One of the most pressing matters in resulting from the production and consumption of fashion products is the ‘textile waste’. Our growing demand for ‘fast fashion’ has resulted in tonnes of discarded textile, threatening environmental and social well-being on a global scale. In the UK alone, households bin 300,000 tonnes of clothing each year.
The Pioneers In The Industry
Luckily enough, more entrepreneurs and designers operating in the fashion segment are searching for new solutions that could change the way consumers think about textile waste. These pioneers are revolutionizing the way production and consumption of fashion products are perceived while shedding more light on the vast potential the circular fashion has in apparel design and thus, on the industry.

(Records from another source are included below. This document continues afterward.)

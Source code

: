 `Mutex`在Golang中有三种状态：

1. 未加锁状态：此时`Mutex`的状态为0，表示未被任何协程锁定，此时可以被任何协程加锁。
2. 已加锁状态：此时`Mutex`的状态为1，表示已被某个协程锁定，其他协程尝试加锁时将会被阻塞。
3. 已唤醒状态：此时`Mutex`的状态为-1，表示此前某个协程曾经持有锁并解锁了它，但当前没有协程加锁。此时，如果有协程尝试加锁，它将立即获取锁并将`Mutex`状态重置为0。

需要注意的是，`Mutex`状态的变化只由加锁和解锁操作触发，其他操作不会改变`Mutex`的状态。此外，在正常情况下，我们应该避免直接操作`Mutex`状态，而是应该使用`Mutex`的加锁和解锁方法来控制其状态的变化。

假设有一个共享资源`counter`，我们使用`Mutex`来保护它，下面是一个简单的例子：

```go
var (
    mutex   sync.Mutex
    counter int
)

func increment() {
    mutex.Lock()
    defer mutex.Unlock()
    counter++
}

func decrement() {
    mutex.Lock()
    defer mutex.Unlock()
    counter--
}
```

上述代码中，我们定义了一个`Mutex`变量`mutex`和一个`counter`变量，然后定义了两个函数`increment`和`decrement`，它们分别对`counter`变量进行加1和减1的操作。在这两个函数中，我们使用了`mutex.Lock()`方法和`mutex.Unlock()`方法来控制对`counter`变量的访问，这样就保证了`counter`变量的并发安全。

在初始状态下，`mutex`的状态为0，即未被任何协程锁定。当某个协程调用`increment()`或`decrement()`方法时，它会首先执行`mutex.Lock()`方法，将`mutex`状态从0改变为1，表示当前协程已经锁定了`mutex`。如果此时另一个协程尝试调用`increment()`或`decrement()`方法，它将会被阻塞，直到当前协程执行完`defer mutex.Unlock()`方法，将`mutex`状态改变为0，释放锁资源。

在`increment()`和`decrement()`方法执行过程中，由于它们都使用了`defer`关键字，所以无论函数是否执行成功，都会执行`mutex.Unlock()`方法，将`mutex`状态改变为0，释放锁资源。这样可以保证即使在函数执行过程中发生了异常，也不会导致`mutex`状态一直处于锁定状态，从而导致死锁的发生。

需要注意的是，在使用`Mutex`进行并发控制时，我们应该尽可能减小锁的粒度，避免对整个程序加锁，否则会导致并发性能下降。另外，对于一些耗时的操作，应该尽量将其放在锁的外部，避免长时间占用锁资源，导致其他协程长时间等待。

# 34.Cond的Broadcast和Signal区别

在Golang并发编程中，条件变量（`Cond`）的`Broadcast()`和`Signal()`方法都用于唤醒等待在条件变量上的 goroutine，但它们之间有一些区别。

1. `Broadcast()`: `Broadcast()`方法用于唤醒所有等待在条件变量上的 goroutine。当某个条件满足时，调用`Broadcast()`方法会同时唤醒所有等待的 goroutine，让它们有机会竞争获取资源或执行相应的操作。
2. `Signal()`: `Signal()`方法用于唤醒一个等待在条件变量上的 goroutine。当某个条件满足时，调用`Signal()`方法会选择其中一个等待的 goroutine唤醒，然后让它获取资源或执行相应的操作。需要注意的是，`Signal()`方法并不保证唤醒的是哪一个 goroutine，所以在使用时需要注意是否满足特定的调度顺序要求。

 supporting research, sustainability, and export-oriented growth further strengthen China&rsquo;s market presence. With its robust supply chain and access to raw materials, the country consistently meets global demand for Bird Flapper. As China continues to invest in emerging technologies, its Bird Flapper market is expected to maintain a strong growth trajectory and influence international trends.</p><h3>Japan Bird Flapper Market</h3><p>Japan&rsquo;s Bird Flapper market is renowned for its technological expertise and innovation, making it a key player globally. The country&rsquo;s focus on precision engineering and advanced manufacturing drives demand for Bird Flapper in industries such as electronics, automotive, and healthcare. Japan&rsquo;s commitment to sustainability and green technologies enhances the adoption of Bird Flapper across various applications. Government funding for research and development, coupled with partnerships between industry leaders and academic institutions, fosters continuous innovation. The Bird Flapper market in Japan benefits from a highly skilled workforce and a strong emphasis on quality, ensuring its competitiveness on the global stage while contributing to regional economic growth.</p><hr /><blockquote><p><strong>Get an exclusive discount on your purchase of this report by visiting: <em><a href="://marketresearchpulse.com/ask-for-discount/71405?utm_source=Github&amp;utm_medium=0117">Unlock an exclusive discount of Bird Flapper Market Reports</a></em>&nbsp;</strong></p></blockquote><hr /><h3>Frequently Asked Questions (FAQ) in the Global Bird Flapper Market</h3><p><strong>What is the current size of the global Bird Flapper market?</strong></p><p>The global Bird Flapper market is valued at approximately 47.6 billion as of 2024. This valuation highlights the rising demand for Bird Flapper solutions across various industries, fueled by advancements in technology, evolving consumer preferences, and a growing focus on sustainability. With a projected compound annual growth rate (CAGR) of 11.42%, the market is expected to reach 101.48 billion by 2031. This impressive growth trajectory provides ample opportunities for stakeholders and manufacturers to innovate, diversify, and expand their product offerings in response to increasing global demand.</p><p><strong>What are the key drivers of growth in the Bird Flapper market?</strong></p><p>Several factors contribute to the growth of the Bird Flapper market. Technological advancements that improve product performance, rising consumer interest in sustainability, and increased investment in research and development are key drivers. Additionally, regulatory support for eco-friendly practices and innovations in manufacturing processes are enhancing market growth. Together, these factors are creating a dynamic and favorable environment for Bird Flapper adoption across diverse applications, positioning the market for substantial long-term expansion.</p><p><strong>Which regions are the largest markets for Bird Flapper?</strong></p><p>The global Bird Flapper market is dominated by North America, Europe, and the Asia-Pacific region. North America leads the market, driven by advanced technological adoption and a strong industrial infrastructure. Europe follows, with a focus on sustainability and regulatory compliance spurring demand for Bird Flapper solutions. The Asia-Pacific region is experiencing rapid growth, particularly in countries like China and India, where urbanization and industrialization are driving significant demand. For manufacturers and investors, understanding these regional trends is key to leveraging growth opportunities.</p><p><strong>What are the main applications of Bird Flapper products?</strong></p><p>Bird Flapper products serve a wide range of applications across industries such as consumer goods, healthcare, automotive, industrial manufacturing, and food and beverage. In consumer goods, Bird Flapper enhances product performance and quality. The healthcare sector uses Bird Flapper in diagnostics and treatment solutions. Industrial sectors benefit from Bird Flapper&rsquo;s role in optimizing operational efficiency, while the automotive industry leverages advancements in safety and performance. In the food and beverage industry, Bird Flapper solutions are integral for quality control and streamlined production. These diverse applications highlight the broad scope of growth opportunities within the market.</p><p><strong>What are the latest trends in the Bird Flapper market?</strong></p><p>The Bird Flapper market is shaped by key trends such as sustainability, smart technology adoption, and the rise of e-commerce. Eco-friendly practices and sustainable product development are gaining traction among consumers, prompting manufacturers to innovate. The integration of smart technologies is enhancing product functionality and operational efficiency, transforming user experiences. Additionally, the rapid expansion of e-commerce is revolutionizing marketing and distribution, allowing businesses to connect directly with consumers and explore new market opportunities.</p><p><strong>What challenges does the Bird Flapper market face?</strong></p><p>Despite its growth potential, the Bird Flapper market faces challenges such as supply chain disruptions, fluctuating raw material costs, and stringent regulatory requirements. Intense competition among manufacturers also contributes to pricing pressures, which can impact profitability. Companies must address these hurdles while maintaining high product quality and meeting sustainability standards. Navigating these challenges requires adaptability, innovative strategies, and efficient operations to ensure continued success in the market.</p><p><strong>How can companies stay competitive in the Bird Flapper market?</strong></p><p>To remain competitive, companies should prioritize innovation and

A small but impassioned coterie of designers has spent the last few years quietly experimenting with innovative design techniques, and some of their ideas are starting to penetrate the mainstream. Seeking to change the fashion industry’s norms and more away from wasteful consumption practices, Zero Waste Daniel has become the first ‘zero-waste’ line of clothing that reinvents fabrics by re-imagining design.
Almost everything they do is handmade and of high quality. They convert hundreds of thousands of waste fabrics to a modest and cute clothing. The goal of zero waste is to create jeans that are as close to zero waste as possible but that are also good-looking.
One way to eliminate waste is to create a garment pattern with gussets, pockets, collars and trims that fits together like a puzzle. Such designers favor certain cutting techniques with names like the “jigsaw cut” and “subtraction cutting” Another method is to simply not cut the fabric at all, but drape it directly onto a mannequin, then tuck, layer and sew.
In some ways, zero waste is not new. Throughout history, consumers have had to adopt similar practices, such as rationing during wars, when women fashioned new outfits from old ones. Also, classic hobbies, like knitting and quilting, can be zero-waste endeavors.